_THE DATA_:
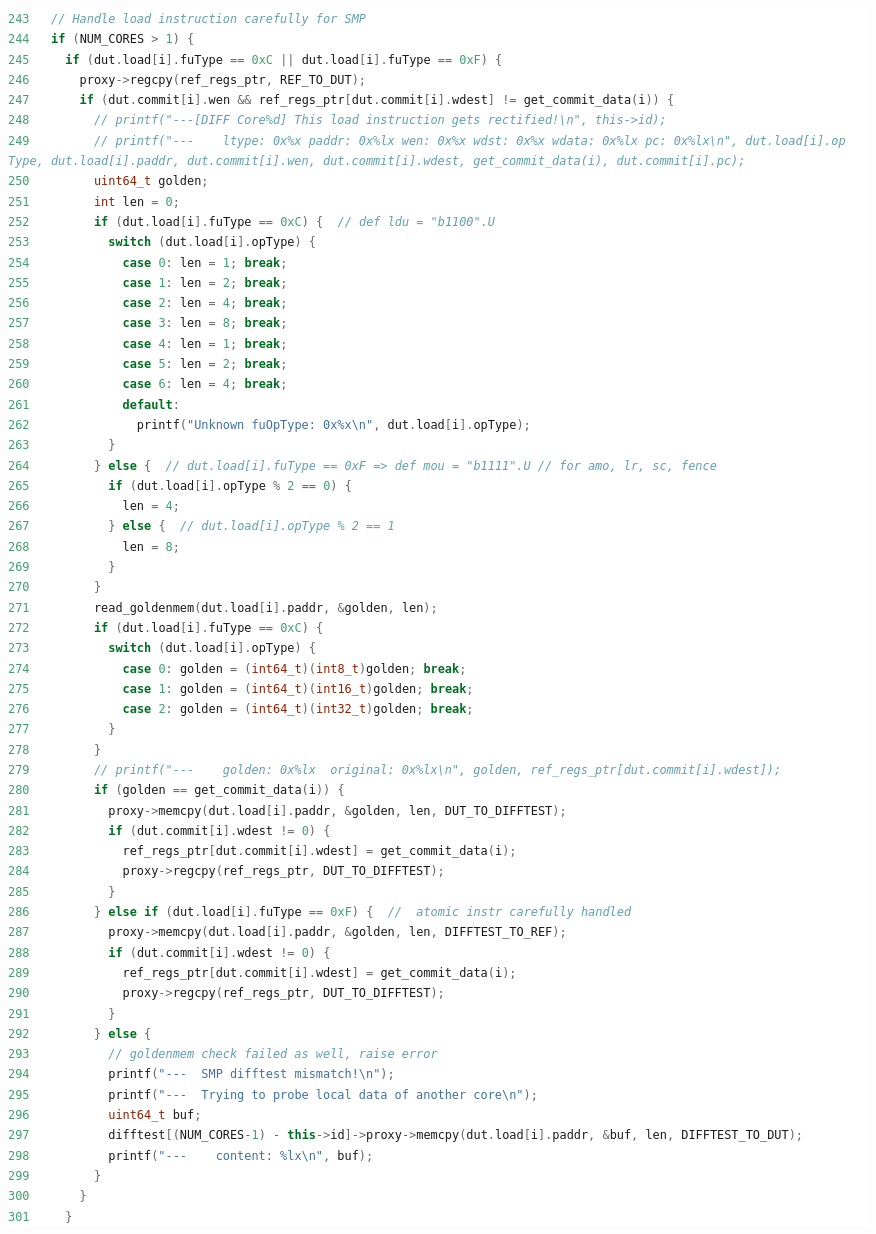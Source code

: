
 ```cpp
243   // Handle load instruction carefully for SMP
244   if (NUM_CORES > 1) {
245     if (dut.load[i].fuType == 0xC || dut.load[i].fuType == 0xF) {
246       proxy->regcpy(ref_regs_ptr, REF_TO_DUT);
247       if (dut.commit[i].wen && ref_regs_ptr[dut.commit[i].wdest] != get_commit_data(i)) {
248         // printf("---[DIFF Core%d] This load instruction gets rectified!\n", this->id);
249         // printf("---    ltype: 0x%x paddr: 0x%lx wen: 0x%x wdst: 0x%x wdata: 0x%lx pc: 0x%lx\n", dut.load[i].op    Type, dut.load[i].paddr, dut.commit[i].wen, dut.commit[i].wdest, get_commit_data(i), dut.commit[i].pc);
250         uint64_t golden;
251         int len = 0;
252         if (dut.load[i].fuType == 0xC) {  // def ldu = "b1100".U
253           switch (dut.load[i].opType) {
254             case 0: len = 1; break;
255             case 1: len = 2; break;
256             case 2: len = 4; break;
257             case 3: len = 8; break;
258             case 4: len = 1; break;
259             case 5: len = 2; break;
260             case 6: len = 4; break;
261             default:
262               printf("Unknown fuOpType: 0x%x\n", dut.load[i].opType);
263           }
264         } else {  // dut.load[i].fuType == 0xF => def mou = "b1111".U // for amo, lr, sc, fence
265           if (dut.load[i].opType % 2 == 0) {
266             len = 4;
267           } else {  // dut.load[i].opType % 2 == 1
268             len = 8;
269           }
270         }
271         read_goldenmem(dut.load[i].paddr, &golden, len);
272         if (dut.load[i].fuType == 0xC) {
273           switch (dut.load[i].opType) {
274             case 0: golden = (int64_t)(int8_t)golden; break;
275             case 1: golden = (int64_t)(int16_t)golden; break;
276             case 2: golden = (int64_t)(int32_t)golden; break;
277           }
278         }
279         // printf("---    golden: 0x%lx  original: 0x%lx\n", golden, ref_regs_ptr[dut.commit[i].wdest]);
280         if (golden == get_commit_data(i)) {
281           proxy->memcpy(dut.load[i].paddr, &golden, len, DUT_TO_DIFFTEST);
282           if (dut.commit[i].wdest != 0) {
283             ref_regs_ptr[dut.commit[i].wdest] = get_commit_data(i);
284             proxy->regcpy(ref_regs_ptr, DUT_TO_DIFFTEST);
285           }
286         } else if (dut.load[i].fuType == 0xF) {  //  atomic instr carefully handled
287           proxy->memcpy(dut.load[i].paddr, &golden, len, DIFFTEST_TO_REF);
288           if (dut.commit[i].wdest != 0) {
289             ref_regs_ptr[dut.commit[i].wdest] = get_commit_data(i);
290             proxy->regcpy(ref_regs_ptr, DUT_TO_DIFFTEST);
291           }
292         } else {
293           // goldenmem check failed as well, raise error
294           printf("---  SMP difftest mismatch!\n");
295           printf("---  Trying to probe local data of another core\n");
296           uint64_t buf;
297           difftest[(NUM_CORES-1) - this->id]->proxy->memcpy(dut.load[i].paddr, &buf, len, DIFFTEST_TO_DUT);
298           printf("---    content: %lx\n", buf);
299         }
300       }
301     }
```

_WHAT IS NEEDED_: The task calls for every line of the data to be returned exactly, without pictures.

_WRITTEN ANSWER_:
Source code

:
 ```cpp
243   // Handle load instruction carefully for SMP
244   if (NUM_CORES > 1) {
245     if (dut.load[i].fuType == 0xC || dut.load[i].fuType == 0xF) {
246       proxy->regcpy(ref_regs_ptr, REF_TO_DUT);
247       if (dut.commit[i].wen && ref_regs_ptr[dut.commit[i].wdest] != get_commit_data(i)) {
248         // printf("---[DIFF Core%d] This load instruction gets rectified!\n", this->id);
249         // printf("---    ltype: 0x%x paddr: 0x%lx wen: 0x%x wdst: 0x%x wdata: 0x%lx pc: 0x%lx\n", dut.load[i].op    Type, dut.load[i].paddr, dut.commit[i].wen, dut.commit[i].wdest, get_commit_data(i), dut.commit[i].pc);
250         uint64_t golden;
251         int len = 0;
252         if (dut.load[i].fuType == 0xC) {  // def ldu = "b1100".U
253           switch (dut.load[i].opType) {
254             case 0: len = 1; break;
255             case 1: len = 2; break;
256             case 2: len = 4; break;
257             case 3: len = 8; break;
258             case 4: len = 1; break;
259             case 5: len = 2; break;
260             case 6: len = 4; break;
261             default:
262               printf("Unknown fuOpType: 0x%x\n", dut.load[i].opType);
263           }
264         } else {  // dut.load[i].fuType == 0xF => def mou = "b1111".U // for amo, lr, sc, fence
265           if (dut.load[i].opType % 2 == 0) {
266             len = 4;
267           } else {  // dut.load[i].opType % 2 == 1
268             len = 8;
269           }
270         }
271         read_goldenmem(dut.load[i].paddr, &golden, len);
272         if (dut.load[i].fuType == 0xC) {
273           switch (dut.load[i].opType) {
274             case 0: golden = (int64_t)(int8_t)golden; break;
275             case 1: golden = (int64_t)(int16_t)golden; break;
276             case 2: golden = (int64_t)(int32_t)golden; break;
277           }
278         }
279         // printf("---    golden: 0x%lx  original: 0x%lx\n", golden, ref_regs_ptr[dut.commit[i].wdest]);
280         if (golden == get_commit_data(i)) {
281           proxy->memcpy(dut.load[i].paddr, &golden, len, DUT_TO_DIFFTEST);
282           if (dut.commit[i].wdest != 0) {
283             ref_regs_ptr[dut.commit[i].wdest] = get_commit_data(i);
284             proxy->regcpy(ref_regs_ptr, DUT_TO_DIFFTEST);
285           }
286         } else if (dut.load[i].fuType == 0xF) {  //  atomic instr carefully handled
287           proxy->memcpy(dut.load[i].paddr, &golden, len, DIFFTEST_TO_REF);
288           if (dut.commit[i].wdest != 0) {
289             ref_regs_ptr[dut.commit[i].wdest] = get_commit_data(i);
290             proxy->regcpy(ref_regs_ptr, DUT_TO_DIFFTEST);
291           }
292         } else {
293           // goldenmem check failed as well, raise error
294           printf("---  SMP difftest mismatch!\n");
295           printf("---  Trying to probe local data of another core\n");
296           uint64_t buf;
297           difftest[(NUM_CORES-1) - this->id]->proxy->memcpy(dut.load[i].paddr, &buf, len, DIFFTEST_TO_DUT);
298           printf("---    content: %lx\n", buf);
299         }
300       }
301     }
```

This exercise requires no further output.